[Stored items]
========

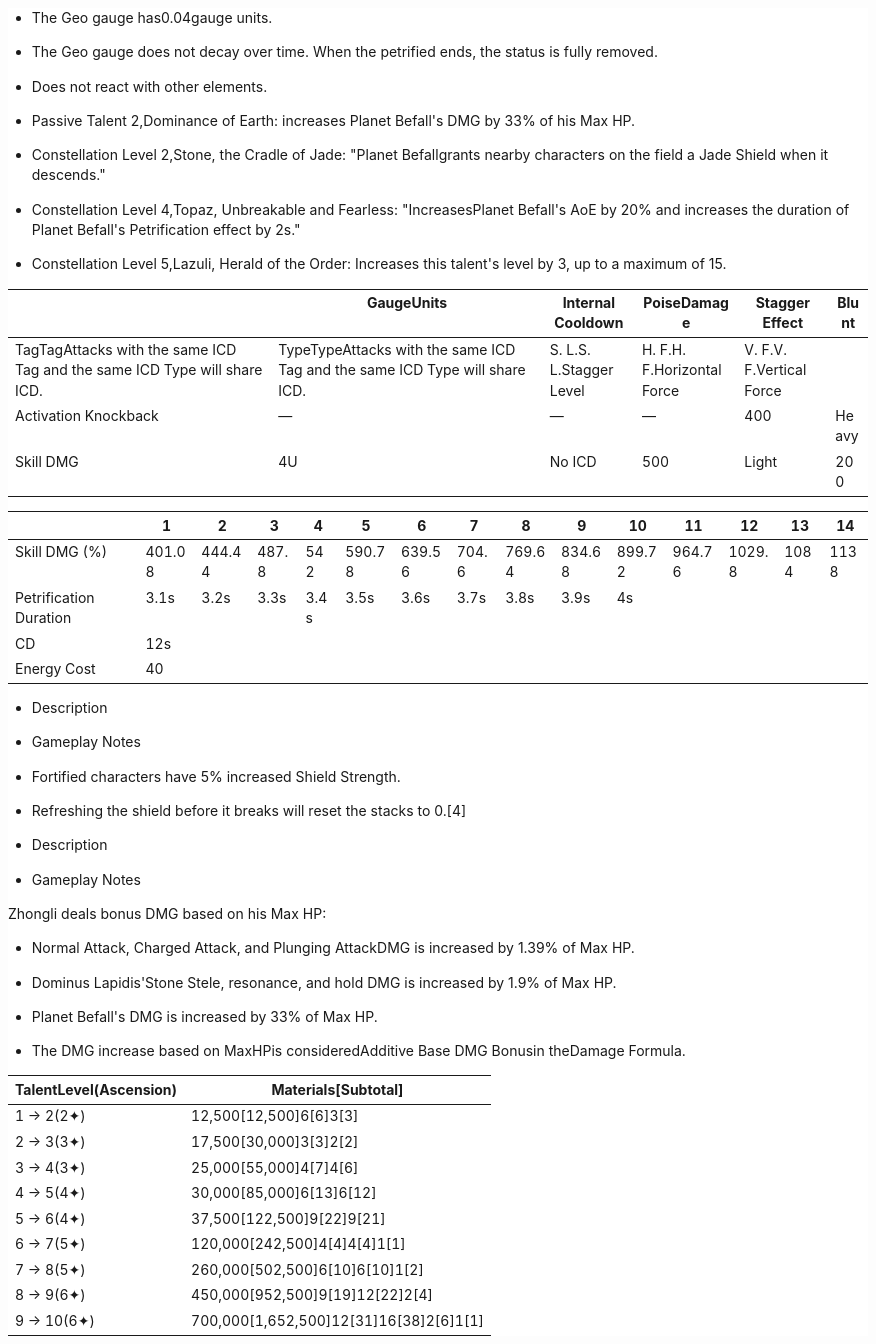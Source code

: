 - The Geo gauge has0.04gauge units.
- The Geo gauge does not decay over time. When the petrified ends, the status is fully removed.
- Does not react with other elements.

- Passive Talent 2,Dominance of Earth: increases Planet Befall's DMG by 33% of his Max HP.

- Constellation Level 2,Stone, the Cradle of Jade: "Planet Befallgrants nearby characters on the field a Jade Shield when it descends."
- Constellation Level 4,Topaz, Unbreakable and Fearless: "IncreasesPlanet Befall's AoE by 20% and increases the duration of Planet Befall's Petrification effect by 2s."
- Constellation Level 5,Lazuli, Herald of the Order: Increases this talent's level by 3, up to a maximum of 15.

|  | GaugeUnits | Internal Cooldown | PoiseDamage | Stagger Effect | Blunt |
| --- | --- | --- | --- | --- | --- |
| TagTagAttacks with the same ICD Tag and the same ICD Type will share ICD. | TypeTypeAttacks with the same ICD Tag and the same ICD Type will share ICD. | S. L.S. L.Stagger Level | H. F.H. F.Horizontal Force | V. F.V. F.Vertical Force |
| Activation Knockback | — | — | — | 400 | Heavy | 1200 | 0 | ✘ |
| Skill DMG | 4U | No ICD | 500 | Light | 200 | 0 | ✔ |

|  | 1 | 2 | 3 | 4 | 5 | 6 | 7 | 8 | 9 | 10 | 11 | 12 | 13 | 14 |
| --- | --- | --- | --- | --- | --- | --- | --- | --- | --- | --- | --- | --- | --- | --- |
| Skill DMG (%) | 401.08 | 444.44 | 487.8 | 542 | 590.78 | 639.56 | 704.6 | 769.64 | 834.68 | 899.72 | 964.76 | 1029.8 | 1084 | 1138 |
| Petrification Duration | 3.1s | 3.2s | 3.3s | 3.4s | 3.5s | 3.6s | 3.7s | 3.8s | 3.9s | 4s |
| CD | 12s |
| Energy Cost | 40 |

- Description
- Gameplay Notes

- Fortified characters have 5% increased Shield Strength.

- Refreshing the shield before it breaks will reset the stacks to 0.[4]

- Description
- Gameplay Notes

Zhongli deals bonus DMG based on his Max HP:

- Normal Attack, Charged Attack, and Plunging AttackDMG is increased by 1.39% of Max HP.
- Dominus Lapidis'Stone Stele, resonance, and hold DMG is increased by 1.9% of Max HP.
- Planet Befall's DMG is increased by 33% of Max HP.

- The DMG increase based on MaxHPis consideredAdditive Base DMG Bonusin theDamage Formula.

| TalentLevel(Ascension) | Materials[Subtotal] |
| --- | --- |
| 1 → 2(2✦) | 12,500[12,500]6[6]3[3] |
| 2 → 3(3✦) | 17,500[30,000]3[3]2[2] |
| 3 → 4(3✦) | 25,000[55,000]4[7]4[6] |
| 4 → 5(4✦) | 30,000[85,000]6[13]6[12] |
| 5 → 6(4✦) | 37,500[122,500]9[22]9[21] |
| 6 → 7(5✦) | 120,000[242,500]4[4]4[4]1[1] |
| 7 → 8(5✦) | 260,000[502,500]6[10]6[10]1[2] |
| 8 → 9(6✦) | 450,000[952,500]9[19]12[22]2[4] |
| 9 → 10(6✦) | 700,000[1,652,500]12[31]16[38]2[6]1[1] |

========

# [What you have to do]
Nothing but the lines from the one with "4(3✦) | 25,000[55,000]4[7]4[6] |" through the final line of the data above should be output, exactly as written.

# [Exercise result]
| 3 → 4(3✦) | 25,000[55,000]4[7]4[6] |
| 4 → 5(4✦) | 30,000[85,000]6[13]6[12] |
| 5 → 6(4✦) | 37,500[122,500]9[22]9[21] |
| 6 → 7(5✦) | 120,000[242,500]4[4]4[4]1[1] |
| 7 → 8(5✦) | 260,000[502,500]6[10]6[10]1[2] |
| 8 → 9(6✦) | 450,000[952,500]9[19]12[22]2[4] |
| 9 → 10(6✦) | 700,000[1,652,500]12[31]16[38]2[6]1[1] |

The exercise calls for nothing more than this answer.